Given the centrality of emotions in understanding procrastination, it stands to reason that psychological factors that affect our emotion regulation will be very important in understanding our resilience to or risk for procrastination. Today, I want to focus on traits as a factor to consider.
Most readers of Psychology Today are probably familiar with the Big Five personality traits: Conscientiousness, Agreeableness, Neuroticism, Openness to Experience and Extraversion (easy to remember as CANOE). If this is new to you, you could learn more from this early blog post where I summarized research that examined the relation between measures of these traits and procrastination.
Two of these super traits are very much related to how we feel: Extraversion and Neuroticism. Typically, extraverts report more positive emotions while those high in neuroticism (low emotional stability) report more negative emotions. The interesting thing is that these traits can co-exist in an individual. You can be both high in extraversion and neuroticism. These neurotic extraverts are also known to be high in “affect intensity.”
Affect is just another word that captures emotions in psychology. So, you can think about high affect intensity people as those who experience strong positive emotions as well as strong negative emotions. For example, when something happens to someone who scores high on a measure of affect intensity, he or she reacts strongly. It can be a roller coaster of emotions.
So, what does affect intensity have to do with procrastination?
To understand this, it will help to think about the usual flow of events in our lives that leads to procrastination. Let’s consider these as a series of steps.
- You face a task that makes you feel frustrated or bored or resentful or anxious or pick your typical negative emotion here. Your reaction is “I don’t want to!” “I don’t feel like it!”
- You don’t want to feel this way (that’s human nature, isn’t it?), and you certainly don’t want to do the task, that much is clear.
- You have learned that if you avoid the task you can avoid the emotion (at least temporarily).
- So, you put off the task for another day (“I’ll feel more like it tomorrow” “I work better under pressure”).
I will have more to say about why we think we’ll feel more like it tomorrow in a future post.
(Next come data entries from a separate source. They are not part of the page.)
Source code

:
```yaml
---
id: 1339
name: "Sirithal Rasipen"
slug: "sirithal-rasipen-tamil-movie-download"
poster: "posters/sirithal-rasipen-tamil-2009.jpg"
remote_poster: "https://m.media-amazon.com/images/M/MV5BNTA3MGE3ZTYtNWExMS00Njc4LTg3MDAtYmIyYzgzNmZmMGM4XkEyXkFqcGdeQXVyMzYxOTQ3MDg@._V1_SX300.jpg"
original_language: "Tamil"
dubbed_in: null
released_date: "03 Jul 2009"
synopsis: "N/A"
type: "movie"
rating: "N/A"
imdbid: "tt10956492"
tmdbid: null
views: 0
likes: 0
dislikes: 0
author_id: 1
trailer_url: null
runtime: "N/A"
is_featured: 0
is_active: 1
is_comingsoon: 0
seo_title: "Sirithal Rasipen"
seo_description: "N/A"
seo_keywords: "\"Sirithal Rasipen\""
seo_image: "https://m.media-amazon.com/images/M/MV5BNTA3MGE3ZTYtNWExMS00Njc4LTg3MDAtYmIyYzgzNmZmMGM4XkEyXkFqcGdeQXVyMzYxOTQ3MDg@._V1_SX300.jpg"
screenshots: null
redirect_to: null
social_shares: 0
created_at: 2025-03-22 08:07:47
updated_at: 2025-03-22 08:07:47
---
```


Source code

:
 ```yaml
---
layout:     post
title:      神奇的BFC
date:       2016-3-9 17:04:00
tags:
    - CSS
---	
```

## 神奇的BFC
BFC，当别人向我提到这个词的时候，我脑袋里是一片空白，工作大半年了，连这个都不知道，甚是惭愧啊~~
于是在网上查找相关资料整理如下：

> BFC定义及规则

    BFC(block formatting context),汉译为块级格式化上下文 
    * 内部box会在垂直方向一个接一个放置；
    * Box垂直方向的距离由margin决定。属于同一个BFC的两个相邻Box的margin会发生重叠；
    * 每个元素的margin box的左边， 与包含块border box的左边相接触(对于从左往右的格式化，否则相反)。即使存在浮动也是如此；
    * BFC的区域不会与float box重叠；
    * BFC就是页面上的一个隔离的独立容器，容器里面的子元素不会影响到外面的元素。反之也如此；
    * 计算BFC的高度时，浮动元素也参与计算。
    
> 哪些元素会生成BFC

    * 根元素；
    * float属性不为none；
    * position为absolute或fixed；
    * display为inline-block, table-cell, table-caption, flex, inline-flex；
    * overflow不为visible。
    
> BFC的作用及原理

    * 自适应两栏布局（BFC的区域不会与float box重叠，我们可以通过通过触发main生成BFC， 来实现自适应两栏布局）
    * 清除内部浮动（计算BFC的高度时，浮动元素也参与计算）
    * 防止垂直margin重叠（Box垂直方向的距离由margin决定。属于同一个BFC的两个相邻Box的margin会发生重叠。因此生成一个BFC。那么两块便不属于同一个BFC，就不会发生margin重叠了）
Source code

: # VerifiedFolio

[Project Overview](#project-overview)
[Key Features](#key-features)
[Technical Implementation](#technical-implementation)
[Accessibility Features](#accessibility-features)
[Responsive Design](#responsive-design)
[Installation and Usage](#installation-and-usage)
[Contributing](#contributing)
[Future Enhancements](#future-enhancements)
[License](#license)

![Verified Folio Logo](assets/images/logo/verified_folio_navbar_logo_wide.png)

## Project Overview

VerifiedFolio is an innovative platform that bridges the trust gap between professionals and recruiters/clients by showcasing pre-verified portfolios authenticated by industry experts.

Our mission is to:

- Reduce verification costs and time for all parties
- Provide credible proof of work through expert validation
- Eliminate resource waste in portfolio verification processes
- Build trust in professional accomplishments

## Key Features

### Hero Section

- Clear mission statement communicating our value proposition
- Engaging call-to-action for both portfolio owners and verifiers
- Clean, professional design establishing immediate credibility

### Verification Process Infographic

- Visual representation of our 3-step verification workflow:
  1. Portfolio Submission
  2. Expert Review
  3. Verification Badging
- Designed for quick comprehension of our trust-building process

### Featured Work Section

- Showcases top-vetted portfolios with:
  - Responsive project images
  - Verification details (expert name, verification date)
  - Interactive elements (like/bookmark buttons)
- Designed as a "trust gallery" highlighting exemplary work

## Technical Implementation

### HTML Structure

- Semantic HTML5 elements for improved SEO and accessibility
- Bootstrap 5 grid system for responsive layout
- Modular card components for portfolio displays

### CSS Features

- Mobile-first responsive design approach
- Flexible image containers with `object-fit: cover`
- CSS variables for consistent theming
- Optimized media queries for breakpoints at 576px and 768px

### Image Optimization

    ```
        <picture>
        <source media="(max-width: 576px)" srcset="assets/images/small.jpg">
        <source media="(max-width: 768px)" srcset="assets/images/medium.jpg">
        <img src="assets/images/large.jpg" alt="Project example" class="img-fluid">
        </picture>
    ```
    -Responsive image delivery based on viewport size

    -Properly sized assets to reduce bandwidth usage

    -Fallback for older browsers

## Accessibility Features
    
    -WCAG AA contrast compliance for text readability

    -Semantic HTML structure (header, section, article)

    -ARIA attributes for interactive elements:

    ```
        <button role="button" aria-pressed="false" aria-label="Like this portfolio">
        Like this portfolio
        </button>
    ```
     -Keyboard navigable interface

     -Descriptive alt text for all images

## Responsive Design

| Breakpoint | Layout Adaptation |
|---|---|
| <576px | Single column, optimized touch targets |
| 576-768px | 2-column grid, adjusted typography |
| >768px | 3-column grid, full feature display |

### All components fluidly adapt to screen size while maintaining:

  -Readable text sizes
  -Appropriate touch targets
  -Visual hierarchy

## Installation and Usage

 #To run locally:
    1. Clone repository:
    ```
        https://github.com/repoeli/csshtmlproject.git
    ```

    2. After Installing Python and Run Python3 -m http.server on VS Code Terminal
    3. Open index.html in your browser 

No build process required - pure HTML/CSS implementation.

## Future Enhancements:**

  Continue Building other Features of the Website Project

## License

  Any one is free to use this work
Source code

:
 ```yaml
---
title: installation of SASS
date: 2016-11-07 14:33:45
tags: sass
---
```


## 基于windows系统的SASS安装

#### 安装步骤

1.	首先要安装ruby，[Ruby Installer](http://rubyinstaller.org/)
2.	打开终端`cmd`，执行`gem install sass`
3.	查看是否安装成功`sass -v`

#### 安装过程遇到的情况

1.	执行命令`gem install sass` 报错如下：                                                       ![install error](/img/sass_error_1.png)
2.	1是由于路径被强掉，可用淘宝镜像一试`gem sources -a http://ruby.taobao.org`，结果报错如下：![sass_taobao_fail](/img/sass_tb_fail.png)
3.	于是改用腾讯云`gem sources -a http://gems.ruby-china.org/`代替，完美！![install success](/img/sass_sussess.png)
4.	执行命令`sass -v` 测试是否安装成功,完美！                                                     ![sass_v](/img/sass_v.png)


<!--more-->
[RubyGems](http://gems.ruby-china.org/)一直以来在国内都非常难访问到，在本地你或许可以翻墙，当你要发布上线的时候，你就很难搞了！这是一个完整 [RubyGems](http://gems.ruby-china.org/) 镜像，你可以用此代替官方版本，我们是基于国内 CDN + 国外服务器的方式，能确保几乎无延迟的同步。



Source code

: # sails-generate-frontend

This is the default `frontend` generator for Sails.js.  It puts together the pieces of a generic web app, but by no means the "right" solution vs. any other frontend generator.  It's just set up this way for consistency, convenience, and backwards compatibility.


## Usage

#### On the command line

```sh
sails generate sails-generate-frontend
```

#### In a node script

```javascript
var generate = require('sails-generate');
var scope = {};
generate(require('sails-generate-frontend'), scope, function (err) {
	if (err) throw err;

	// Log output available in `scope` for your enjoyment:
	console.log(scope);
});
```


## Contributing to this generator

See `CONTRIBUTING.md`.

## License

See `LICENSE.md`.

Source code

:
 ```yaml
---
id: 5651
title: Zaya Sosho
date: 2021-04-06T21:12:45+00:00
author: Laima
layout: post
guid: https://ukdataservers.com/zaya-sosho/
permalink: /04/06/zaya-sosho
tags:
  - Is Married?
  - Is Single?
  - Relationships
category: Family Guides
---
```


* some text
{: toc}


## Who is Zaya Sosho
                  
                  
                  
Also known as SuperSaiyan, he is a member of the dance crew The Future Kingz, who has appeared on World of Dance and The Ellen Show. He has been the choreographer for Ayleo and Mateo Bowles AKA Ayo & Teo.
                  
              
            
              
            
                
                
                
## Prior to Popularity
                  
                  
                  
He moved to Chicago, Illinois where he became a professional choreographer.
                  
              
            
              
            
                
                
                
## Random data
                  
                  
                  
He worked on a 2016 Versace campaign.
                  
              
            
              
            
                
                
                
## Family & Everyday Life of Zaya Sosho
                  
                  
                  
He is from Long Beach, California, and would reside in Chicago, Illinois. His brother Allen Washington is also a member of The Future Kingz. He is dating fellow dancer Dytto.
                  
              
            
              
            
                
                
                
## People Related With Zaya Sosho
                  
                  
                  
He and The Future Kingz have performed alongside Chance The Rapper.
For now, let’s just leave the process to this series of events. To recap, you face an aversive task, you don’t like the feelings associated with the task, so you avoid the task to avoid the feelings. This is very rewarding, and it can quickly set up a “procrastination habit.”
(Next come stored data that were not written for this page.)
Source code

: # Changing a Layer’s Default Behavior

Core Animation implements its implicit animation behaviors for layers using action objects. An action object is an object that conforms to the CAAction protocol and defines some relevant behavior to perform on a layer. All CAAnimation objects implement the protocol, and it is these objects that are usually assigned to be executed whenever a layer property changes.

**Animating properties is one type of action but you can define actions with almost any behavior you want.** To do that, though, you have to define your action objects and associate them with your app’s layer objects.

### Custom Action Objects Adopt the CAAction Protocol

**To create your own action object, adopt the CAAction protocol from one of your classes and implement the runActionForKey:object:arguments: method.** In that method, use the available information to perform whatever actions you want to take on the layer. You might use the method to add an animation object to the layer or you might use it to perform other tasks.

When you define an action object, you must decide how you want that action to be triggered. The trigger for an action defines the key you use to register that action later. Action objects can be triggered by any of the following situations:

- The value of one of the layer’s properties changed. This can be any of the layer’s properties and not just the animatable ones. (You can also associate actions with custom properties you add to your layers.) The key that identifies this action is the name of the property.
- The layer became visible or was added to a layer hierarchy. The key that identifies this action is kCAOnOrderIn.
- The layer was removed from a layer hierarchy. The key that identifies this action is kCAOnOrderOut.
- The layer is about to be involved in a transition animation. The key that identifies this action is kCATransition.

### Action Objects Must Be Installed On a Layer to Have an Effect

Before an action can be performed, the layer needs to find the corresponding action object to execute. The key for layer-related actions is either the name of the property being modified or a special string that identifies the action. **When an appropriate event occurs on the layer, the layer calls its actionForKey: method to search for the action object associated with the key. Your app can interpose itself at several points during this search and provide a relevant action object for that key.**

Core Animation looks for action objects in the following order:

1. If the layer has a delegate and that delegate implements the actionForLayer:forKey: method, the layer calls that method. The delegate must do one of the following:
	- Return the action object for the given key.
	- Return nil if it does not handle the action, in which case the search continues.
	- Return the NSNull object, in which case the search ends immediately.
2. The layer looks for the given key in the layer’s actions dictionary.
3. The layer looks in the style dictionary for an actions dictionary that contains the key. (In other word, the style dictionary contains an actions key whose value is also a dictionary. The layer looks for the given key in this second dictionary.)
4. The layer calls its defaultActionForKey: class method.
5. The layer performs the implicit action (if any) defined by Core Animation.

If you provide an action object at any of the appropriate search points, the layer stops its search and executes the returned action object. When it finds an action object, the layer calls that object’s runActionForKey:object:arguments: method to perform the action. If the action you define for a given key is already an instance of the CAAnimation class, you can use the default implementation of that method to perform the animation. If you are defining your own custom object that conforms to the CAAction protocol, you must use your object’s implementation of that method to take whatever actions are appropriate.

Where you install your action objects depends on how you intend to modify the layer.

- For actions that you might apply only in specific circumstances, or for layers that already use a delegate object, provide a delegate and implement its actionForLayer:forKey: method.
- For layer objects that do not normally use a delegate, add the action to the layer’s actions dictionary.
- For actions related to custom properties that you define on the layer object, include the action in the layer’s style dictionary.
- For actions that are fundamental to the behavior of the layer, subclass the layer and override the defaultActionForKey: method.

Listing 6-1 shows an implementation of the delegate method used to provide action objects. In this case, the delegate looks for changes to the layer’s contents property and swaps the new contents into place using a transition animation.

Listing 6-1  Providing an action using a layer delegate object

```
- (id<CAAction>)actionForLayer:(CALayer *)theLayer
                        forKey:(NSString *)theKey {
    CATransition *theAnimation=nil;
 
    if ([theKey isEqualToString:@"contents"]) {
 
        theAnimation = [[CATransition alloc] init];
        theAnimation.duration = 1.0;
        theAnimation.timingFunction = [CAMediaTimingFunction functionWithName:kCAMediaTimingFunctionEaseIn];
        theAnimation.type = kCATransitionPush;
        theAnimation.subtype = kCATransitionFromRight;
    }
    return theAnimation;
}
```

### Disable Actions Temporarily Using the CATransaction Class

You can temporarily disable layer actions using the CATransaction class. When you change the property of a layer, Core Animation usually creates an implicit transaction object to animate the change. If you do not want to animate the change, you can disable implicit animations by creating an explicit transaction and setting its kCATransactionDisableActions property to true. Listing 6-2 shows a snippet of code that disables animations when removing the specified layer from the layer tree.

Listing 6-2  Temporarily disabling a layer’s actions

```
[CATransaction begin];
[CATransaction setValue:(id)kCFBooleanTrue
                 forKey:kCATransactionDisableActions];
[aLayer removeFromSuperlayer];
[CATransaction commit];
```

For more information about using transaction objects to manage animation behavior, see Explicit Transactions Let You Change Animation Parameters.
I argue that personality makes a difference to this process. If I experience my emotions intensely, then the negative emotions I experience when facing a negative task can feel overwhelming – “I can’t stand that task!” sort of thing. At the same time, the positive emotions I anticipate feeling when I put the task off and engage in some other temptation (YouTube, Social Media, etc.) are also strongly positive. The net effect is that those of us who are high in affect intensity are more prone to procrastination. At least that’s the theory and our hypothesis.
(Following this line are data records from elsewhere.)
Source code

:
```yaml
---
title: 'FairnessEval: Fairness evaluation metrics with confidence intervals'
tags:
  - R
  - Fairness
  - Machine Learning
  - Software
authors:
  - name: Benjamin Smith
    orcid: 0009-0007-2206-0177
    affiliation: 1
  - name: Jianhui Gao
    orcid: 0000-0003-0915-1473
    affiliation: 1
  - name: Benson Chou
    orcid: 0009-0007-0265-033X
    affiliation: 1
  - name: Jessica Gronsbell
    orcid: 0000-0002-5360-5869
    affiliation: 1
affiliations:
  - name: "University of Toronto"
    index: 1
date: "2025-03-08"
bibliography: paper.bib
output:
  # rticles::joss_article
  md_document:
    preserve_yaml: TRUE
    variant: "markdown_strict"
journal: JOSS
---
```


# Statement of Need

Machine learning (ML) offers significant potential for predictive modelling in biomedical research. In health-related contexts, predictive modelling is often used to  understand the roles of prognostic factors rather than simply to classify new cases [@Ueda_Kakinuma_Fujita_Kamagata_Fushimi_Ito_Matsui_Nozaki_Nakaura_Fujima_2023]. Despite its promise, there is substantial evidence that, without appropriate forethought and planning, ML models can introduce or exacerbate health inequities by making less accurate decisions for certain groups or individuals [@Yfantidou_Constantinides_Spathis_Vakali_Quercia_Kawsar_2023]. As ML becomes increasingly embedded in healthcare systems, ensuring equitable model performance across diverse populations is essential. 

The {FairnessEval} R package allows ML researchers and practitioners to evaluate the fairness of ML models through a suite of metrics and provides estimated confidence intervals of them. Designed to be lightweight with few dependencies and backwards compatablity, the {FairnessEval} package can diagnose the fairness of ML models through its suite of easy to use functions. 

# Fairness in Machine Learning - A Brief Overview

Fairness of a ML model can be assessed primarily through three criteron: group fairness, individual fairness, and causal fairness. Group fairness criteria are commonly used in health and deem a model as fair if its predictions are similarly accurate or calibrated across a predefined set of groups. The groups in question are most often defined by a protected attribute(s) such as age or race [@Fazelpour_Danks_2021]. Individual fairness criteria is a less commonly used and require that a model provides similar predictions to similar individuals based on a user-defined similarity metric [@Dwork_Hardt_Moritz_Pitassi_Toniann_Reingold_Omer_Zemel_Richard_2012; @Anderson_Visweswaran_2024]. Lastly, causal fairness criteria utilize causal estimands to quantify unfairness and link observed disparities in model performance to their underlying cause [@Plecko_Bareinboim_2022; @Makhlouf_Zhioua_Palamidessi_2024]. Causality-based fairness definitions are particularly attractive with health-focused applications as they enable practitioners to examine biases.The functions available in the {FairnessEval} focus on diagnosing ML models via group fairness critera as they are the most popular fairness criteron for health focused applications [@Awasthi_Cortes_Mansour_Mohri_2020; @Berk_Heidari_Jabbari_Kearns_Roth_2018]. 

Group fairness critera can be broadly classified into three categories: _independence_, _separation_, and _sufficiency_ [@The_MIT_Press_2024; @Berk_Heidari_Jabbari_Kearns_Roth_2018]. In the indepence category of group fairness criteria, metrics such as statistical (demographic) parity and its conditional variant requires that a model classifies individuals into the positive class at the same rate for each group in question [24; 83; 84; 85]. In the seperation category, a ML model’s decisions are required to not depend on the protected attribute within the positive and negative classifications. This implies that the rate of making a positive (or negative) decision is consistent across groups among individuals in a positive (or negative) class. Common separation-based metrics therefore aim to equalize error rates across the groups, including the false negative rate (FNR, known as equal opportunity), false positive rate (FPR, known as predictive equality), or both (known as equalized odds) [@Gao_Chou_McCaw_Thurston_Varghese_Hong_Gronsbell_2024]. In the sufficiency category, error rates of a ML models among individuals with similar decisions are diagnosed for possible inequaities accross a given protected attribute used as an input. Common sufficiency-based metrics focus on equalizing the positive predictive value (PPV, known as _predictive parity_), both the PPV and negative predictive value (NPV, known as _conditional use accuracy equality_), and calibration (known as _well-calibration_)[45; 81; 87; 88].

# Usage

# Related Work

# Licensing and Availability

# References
One of my graduate students is doing a study right now to test this hypothesis. As I await his results, I spend a great deal of time reflecting on how my inability to regulate my emotions as well as others I know may have everything to do with some basic personality traits. Yes, I’m a neurotic extravert prone to strong emotional responses. Life is never boring, and in fact, research shows that we neurotic extraverts who are high in affect intensity wouldn’t want it any other way. Our affect intensity keeps life interesting, and we can see others’ lives and response to them as sort of boring.
That said, there is a “ying and a yang” to most things (two edges to the sword is another way to think about it), and there are costs to strong emotional reactions as well. The classic example from the research literature is how frustration intolerance is related to procrastination. If you can’t tolerate frustration well, you’re more likely to procrastinate. So, if you experience emotions strongly and the emotion you’re having right now is frustration with the task at hand, well, you can see where this is going, you’re more likely to “give in to feel good.” You’re off to some other temptation and the task at hand can wait for future self.
Poor future self, if only we could develop some empathy for that guy! Oh, we can actually, and we have research that demonstrates that. Developing empathy for future self and mindful emotion regulation may well be the most important strategies for reigning present self in a bit and getting stuff done!